On ne compte plus le nombre de Grands Maîtres Provinciaux que François Stifani à remercié ou radiés… De plus, après avoir suspendu une province entière, des dizaines de loges, et des milliers de frères, il continue de manière obstinée dans cette voie, en le revendiquant même par écrit. C’est un cas unique dans toute l’histoire de la Franc-maçonnerie, et qui marquera les mémoires.
Le 21 juillet dernier, étaient convoqués quatre Frères devant ce même pseudo tribunal, qui n’a de maçonnique que le nom, mais qui rappelle surtout les Sections Spéciales de l’époque la plus sombre de notre histoire.
Or, le président de cette instance, est à la fois juge et partie, lui qui prétendait avoir fait l’objet d’une prise d’otage et de voies de fait sur son auguste personne.
Dès lors, comme pour les précédentes sessions, l’issue ne faisait aucun doute.
Ne s’embarrassant pas de principes, et par contumace, il a prononcé la seule peine pour laquelle il est programmé : exclusion !!!
Dès lors, le Très Respectable Grand Maître Provincial de la Province du Val-de-Loire à été exclu de la G.L.N.F.
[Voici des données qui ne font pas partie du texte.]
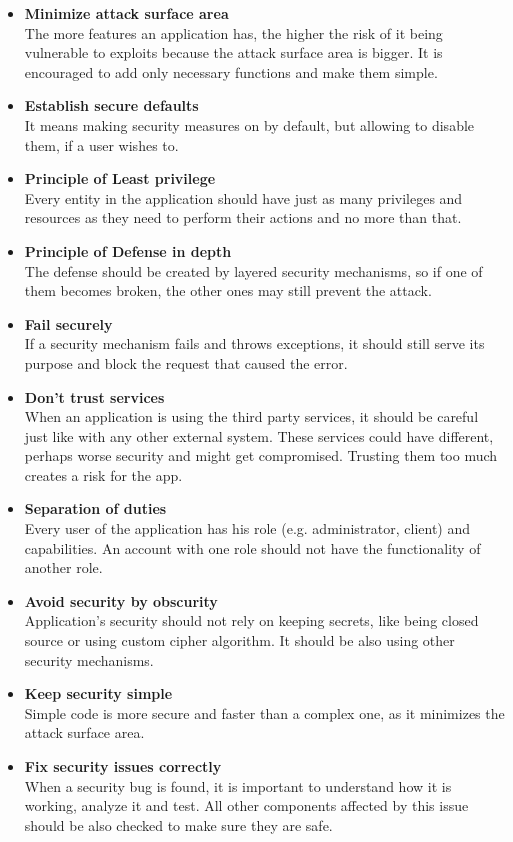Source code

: \documentclass[a4paper]{article}
\begin{document}
\begin{itemize}
	\item \textbf{Minimize attack surface area} \\
		The more features an application has, the higher the risk of it
		being vulnerable to exploits because the attack surface area is
		bigger. It is encouraged to add only necessary functions and
		make them simple.
	\item \textbf{Establish secure defaults} \\
		It means making security measures on by default, but allowing to
		disable them, if a user wishes to.
	\item \textbf{Principle of Least privilege} \\
		Every entity in the application should have just as many
		privileges and resources as they need to perform their actions
		and no more than that.
	\item \textbf{Principle of Defense in depth} \\
		The defense should be created by layered security mechanisms, so
		if one of them becomes broken, the other ones may still prevent
		the attack.
	\item \textbf{Fail securely} \\
		If a security mechanism fails and throws exceptions, it should
		still serve its purpose and block the request that caused the
		error.
	\item \textbf{Don't trust services} \\
		When an application is using the third party services, it
		should be careful just like with any other external system.
		These services could have different, perhaps worse security and
		might get compromised. Trusting them too much creates a risk
		for the app.
	\item \textbf{Separation of duties} \\
		Every user of the application has his role (e.g. administrator,
		client) and capabilities. An account with one role should not
		have the functionality of another role.
	\item \textbf{Avoid security by obscurity} \\
		Application's security should not rely on keeping secrets, like
		being closed source or using custom cipher algorithm. It should
		be also using other security mechanisms.
	\item \textbf{Keep security simple} \\
		Simple code is more secure and faster than a complex one, as it
		minimizes the attack surface area.
	\item \textbf{Fix security issues correctly} \\
		When a security bug is found, it is important to understand how
		it is working, analyze it and test. All other components
		affected by this issue should be also checked to make sure they
		are safe.
\end{itemize}
\end{document}
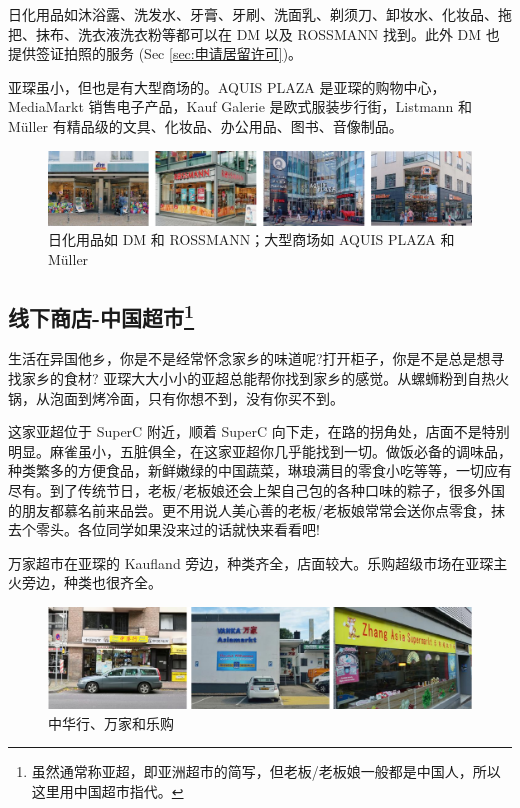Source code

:     日化用品如沐浴露、洗发水、牙膏、牙刷、洗面乳、剃须刀、卸妆水、化妆品、拖把、抹布、洗衣液洗衣粉等都可以在 DM 以及 ROSSMANN 找到。此外 DM 也提供签证拍照的服务 (Sec \ref{sec:申请居留许可})。

    亚琛虽小，但也是有大型商场的。AQUIS PLAZA 是亚琛的购物中心，MediaMarkt 销售电子产品，Kauf Galerie 是欧式服装步行街，Listmann 和 Müller 有精品级的文具、化妆品、办公用品、图书、音像制品。

    \begin{figure}[ht]
      \centering
      \includegraphics[width=\textwidth]{在亚琛学习和生活/日常消费和饮食/德国超市/日化用品如 DM 和 ROSSMANN；大型商场如 AQUIS PLAZA 和 Müller.png}
      \caption{日化用品如 DM 和 ROSSMANN；大型商场如 AQUIS PLAZA 和 Müller}
      \label{fig:日化用品如 DM 和 ROSSMANN；大型商场如 AQUIS PLAZA 和 Müller}
    \end{figure}

  \subsection[线下商店-中国超市]{线下商店-中国超市\footnote{虽然通常称亚超，即亚洲超市的简写，但老板/老板娘一般都是中国人，所以这里用中国超市指代。}}\label{subsec:线下商店-中国超市}

    生活在异国他乡，你是不是经常怀念家乡的味道呢?打开柜子，你是不是总是想寻找家乡的食材? 亚琛大大小小的亚超总能帮你找到家乡的感觉。从螺蛳粉到自热火锅，从泡面到烤冷面，只有你想不到，没有你买不到。

    \href{http://www.sinostore.de/}{} 这家亚超位于 SuperC 附近，顺着 SuperC 向下走，在路的拐角处，店面不是特别明显。麻雀虽小，五脏俱全，在这家亚超你几乎能找到一切。做饭必备的调味品，种类繁多的方便食品，新鲜嫩绿的中国蔬菜，琳琅满目的零食小吃等等，一切应有尽有。到了传统节日，老板/老板娘还会上架自己包的各种口味的粽子，很多外国的朋友都慕名前来品尝。更不用说人美心善的老板/老板娘常常会送你点零食，抹去个零头。各位同学如果没来过的话就快来看看吧!

    万家超市在亚琛的 Kaufland 旁边，种类齐全，店面较大。乐购超级市场在亚琛主火旁边，种类也很齐全。

    \begin{figure}[ht]
      \centering
      \includegraphics[width=.9\textwidth]{在亚琛学习和生活/日常消费和饮食/中华行、万家和乐购.png}
      \caption{中华行、万家和乐购}
      \label{fig:中华行、万家和乐购}
    \end{figure}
Seul problème au-delà du pathétique de cette décision: alors que François Stifani n’est plus reconnu par la majorité d’entre nous en tant que Grand-Maître ni d’ailleurs comme Frère, le Très Respectable Frère Thierry Perrin, tout comme les TT.RR.FF. Jeau-Paul Perès et Claude Seiler peuvent se présenter dans n’importe quelle loge souveraine de la G.L.N.F., ils y seront reçus chaleureusement aves les honneurs à la fois dus à leur rang, mais aussi à leur parcours, leur action et leurs érudition.
Et nous aurons le plaisir de les accueillir par 7, comme il se doit. Alors que pratiquement plus personne à la G.L.N.F. ne se lève pour boire à la santé de Monsieur Stifani…Eloquent !
Quoi qu’il en soit, à n’en point douter, comme les précédentes, ces ordonnances vengeresses ne seront même pas lues par les VV.’.MM.’..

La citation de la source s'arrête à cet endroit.